§ The task: Go through the material and copy each line that includes "modern".

Records supplied START

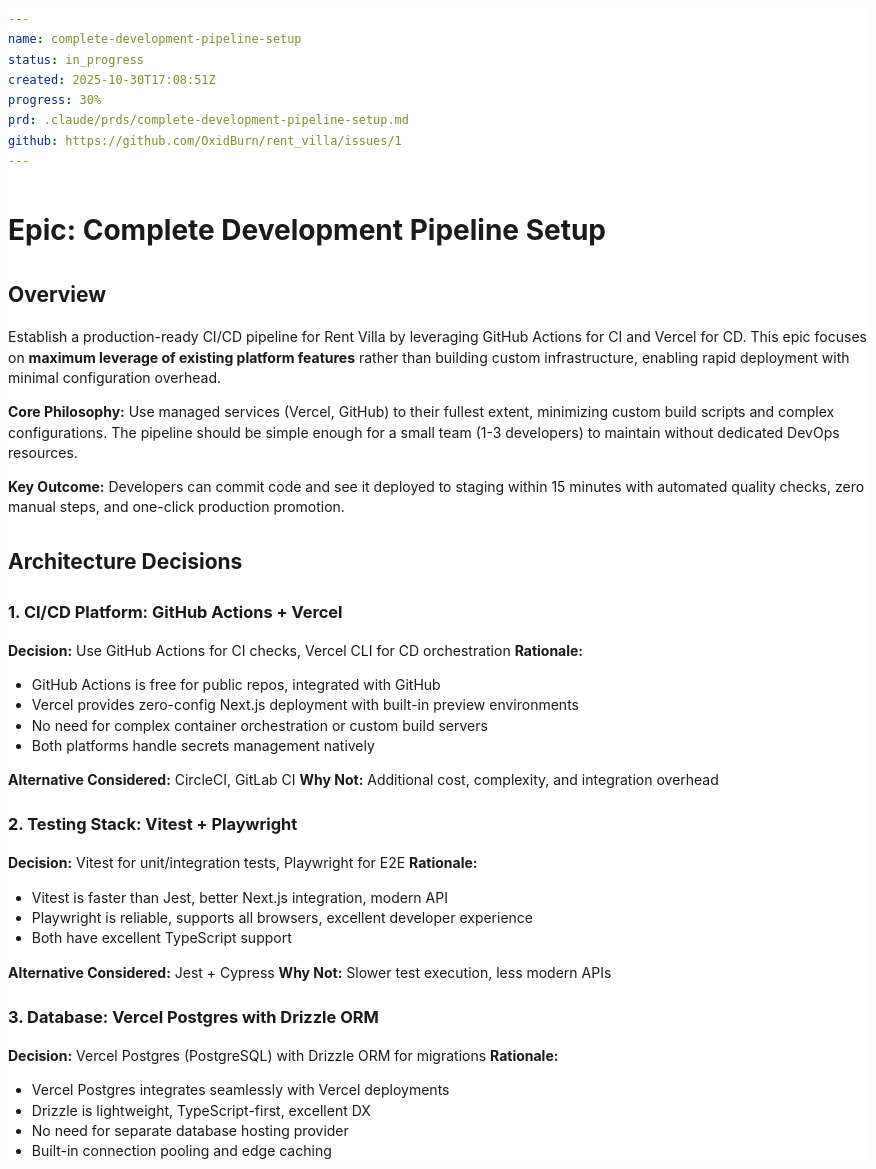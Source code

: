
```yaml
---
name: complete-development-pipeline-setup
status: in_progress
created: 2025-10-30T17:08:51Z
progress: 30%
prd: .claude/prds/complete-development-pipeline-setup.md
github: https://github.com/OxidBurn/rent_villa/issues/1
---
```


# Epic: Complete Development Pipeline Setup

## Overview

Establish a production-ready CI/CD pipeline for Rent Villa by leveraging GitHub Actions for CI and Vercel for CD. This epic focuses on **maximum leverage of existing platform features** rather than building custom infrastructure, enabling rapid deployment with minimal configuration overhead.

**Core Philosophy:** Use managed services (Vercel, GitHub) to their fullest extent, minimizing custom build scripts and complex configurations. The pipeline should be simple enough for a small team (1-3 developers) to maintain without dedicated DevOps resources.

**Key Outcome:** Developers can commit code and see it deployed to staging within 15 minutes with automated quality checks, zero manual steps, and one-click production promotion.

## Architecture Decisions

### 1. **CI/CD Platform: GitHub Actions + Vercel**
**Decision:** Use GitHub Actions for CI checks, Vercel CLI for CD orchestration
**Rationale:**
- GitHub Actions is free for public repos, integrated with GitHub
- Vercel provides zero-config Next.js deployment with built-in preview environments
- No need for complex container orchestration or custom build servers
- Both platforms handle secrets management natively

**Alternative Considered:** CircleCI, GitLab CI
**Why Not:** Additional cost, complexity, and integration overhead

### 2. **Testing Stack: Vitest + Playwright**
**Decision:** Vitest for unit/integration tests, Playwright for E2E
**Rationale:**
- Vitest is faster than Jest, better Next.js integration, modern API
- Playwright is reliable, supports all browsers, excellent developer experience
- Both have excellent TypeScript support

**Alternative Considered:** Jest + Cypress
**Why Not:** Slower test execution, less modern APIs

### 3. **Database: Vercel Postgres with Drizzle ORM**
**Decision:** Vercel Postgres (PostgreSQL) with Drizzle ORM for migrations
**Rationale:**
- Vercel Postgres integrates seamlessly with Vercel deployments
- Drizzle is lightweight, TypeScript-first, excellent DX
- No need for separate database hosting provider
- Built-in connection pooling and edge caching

Records supplied END
Records supplied START

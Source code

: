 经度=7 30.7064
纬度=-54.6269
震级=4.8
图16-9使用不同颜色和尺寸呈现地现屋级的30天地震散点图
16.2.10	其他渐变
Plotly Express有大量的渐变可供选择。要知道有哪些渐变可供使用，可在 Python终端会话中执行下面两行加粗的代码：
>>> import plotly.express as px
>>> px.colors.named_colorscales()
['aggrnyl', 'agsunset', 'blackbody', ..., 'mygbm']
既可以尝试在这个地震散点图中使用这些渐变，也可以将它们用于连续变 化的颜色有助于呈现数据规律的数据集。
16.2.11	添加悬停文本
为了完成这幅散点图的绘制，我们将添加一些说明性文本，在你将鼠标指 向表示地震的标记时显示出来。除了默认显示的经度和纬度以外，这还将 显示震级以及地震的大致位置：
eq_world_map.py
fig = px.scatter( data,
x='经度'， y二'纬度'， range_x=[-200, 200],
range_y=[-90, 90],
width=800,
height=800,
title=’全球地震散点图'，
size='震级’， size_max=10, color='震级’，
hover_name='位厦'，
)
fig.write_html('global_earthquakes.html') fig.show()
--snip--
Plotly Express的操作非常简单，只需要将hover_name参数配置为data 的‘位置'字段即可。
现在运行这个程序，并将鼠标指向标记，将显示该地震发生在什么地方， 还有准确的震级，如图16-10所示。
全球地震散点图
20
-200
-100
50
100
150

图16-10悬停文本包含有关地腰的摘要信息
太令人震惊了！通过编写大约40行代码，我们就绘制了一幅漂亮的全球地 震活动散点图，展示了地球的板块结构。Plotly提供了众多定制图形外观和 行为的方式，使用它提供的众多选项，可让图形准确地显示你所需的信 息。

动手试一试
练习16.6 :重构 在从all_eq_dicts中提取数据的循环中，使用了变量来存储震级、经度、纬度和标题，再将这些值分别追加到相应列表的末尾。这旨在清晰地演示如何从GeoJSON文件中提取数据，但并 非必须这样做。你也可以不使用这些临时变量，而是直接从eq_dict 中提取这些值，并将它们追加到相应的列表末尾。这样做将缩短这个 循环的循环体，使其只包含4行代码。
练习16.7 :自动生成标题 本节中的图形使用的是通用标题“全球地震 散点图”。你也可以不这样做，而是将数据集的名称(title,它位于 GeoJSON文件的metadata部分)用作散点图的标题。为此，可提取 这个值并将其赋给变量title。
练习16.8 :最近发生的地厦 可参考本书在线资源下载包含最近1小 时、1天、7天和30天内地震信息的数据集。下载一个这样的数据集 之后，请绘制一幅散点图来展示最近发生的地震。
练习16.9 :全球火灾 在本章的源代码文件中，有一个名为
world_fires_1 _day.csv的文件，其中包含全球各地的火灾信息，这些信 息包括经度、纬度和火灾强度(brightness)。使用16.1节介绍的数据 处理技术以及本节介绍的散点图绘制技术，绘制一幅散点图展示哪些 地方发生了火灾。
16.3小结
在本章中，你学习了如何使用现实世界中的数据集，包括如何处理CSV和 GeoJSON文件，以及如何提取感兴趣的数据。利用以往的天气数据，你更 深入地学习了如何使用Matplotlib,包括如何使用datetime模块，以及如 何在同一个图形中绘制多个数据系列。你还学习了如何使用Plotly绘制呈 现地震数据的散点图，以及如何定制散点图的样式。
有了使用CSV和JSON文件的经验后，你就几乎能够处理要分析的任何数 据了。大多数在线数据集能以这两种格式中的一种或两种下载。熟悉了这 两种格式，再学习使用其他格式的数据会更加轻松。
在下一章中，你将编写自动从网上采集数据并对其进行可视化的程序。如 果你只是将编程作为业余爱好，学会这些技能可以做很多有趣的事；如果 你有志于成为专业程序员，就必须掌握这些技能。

Records supplied END

§ Worked solution:
- Vitest is faster than Jest, better Next.js integration, modern API
**Why Not:** Slower test execution, less modern APIs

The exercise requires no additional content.